EXERCISE GOAL
There is material below. Print exactly the lines starting at the line with "the player publically.**" and ending at the line with "The website won't", ends included, and no others.

DATASET ENTRIES

◆ ◆ ◆ ◆

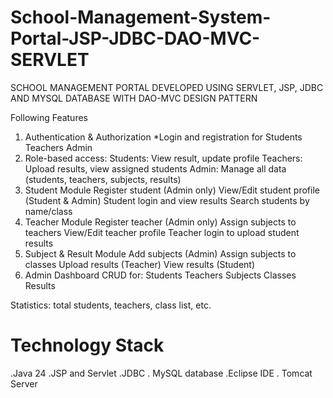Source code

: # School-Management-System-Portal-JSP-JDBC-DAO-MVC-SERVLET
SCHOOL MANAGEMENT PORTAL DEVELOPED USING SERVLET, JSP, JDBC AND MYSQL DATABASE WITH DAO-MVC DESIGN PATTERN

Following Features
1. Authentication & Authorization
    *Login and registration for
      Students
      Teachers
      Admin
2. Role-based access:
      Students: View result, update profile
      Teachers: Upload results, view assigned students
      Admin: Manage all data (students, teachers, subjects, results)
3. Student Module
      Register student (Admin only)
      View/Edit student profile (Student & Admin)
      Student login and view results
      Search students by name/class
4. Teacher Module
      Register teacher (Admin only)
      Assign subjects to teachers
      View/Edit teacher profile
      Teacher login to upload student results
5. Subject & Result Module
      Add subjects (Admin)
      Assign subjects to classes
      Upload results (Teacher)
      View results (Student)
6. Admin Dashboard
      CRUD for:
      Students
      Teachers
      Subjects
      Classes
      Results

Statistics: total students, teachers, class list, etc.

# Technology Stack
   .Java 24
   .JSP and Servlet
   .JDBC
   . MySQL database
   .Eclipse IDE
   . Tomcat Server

◆ ◆ ◆ ◆

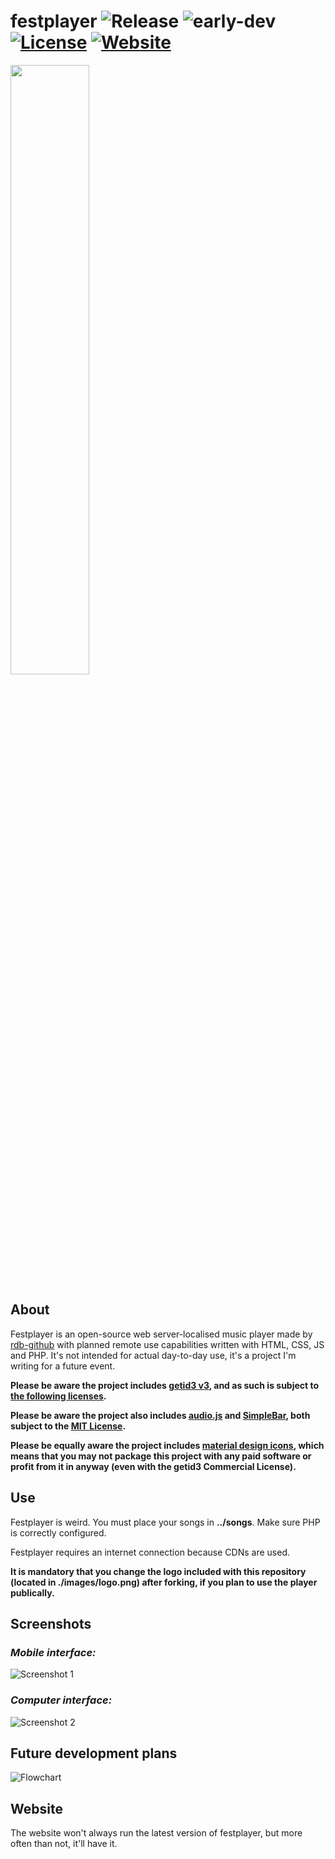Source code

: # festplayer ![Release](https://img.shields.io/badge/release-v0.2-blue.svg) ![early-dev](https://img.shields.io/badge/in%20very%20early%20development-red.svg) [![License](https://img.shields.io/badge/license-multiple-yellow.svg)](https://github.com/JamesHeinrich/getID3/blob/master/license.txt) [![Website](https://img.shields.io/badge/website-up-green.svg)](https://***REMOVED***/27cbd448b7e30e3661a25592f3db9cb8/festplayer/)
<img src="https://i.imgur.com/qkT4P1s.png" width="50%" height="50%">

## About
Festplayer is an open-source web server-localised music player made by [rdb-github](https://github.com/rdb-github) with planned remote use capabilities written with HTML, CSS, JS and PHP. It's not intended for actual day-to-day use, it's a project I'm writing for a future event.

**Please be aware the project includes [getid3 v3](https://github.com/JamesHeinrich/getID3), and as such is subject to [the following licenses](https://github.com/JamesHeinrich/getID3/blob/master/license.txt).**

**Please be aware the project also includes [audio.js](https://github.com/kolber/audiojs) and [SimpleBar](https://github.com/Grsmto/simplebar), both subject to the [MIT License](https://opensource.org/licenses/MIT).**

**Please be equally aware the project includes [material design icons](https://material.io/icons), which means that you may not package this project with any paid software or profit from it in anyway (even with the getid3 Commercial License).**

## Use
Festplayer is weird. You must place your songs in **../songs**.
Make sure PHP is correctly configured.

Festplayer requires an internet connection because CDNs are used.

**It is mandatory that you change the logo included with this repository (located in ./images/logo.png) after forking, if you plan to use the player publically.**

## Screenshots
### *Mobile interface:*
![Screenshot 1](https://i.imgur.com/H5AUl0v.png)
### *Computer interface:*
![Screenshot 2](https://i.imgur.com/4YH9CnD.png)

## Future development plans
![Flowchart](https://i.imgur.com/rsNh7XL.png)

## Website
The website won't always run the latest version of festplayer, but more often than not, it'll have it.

◆ ◆ ◆ ◆

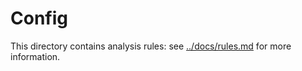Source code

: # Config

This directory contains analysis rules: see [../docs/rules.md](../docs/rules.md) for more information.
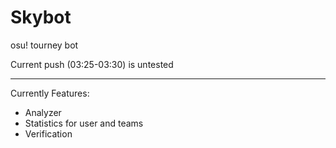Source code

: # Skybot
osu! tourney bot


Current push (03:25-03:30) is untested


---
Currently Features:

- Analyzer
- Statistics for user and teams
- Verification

◆ ◆ ◆ ◆

SOLUTION FOR THIS EXERCISE
**It is mandatory that you change the logo included with this repository (located in ./images/logo.png) after forking, if you plan to use the player publically.**

## Screenshots
### *Mobile interface:*
![Screenshot 1](https://i.imgur.com/H5AUl0v.png)
### *Computer interface:*
![Screenshot 2](https://i.imgur.com/4YH9CnD.png)

## Future development plans
![Flowchart](https://i.imgur.com/rsNh7XL.png)

## Website
The website won't always run the latest version of festplayer, but more often than not, it'll have it.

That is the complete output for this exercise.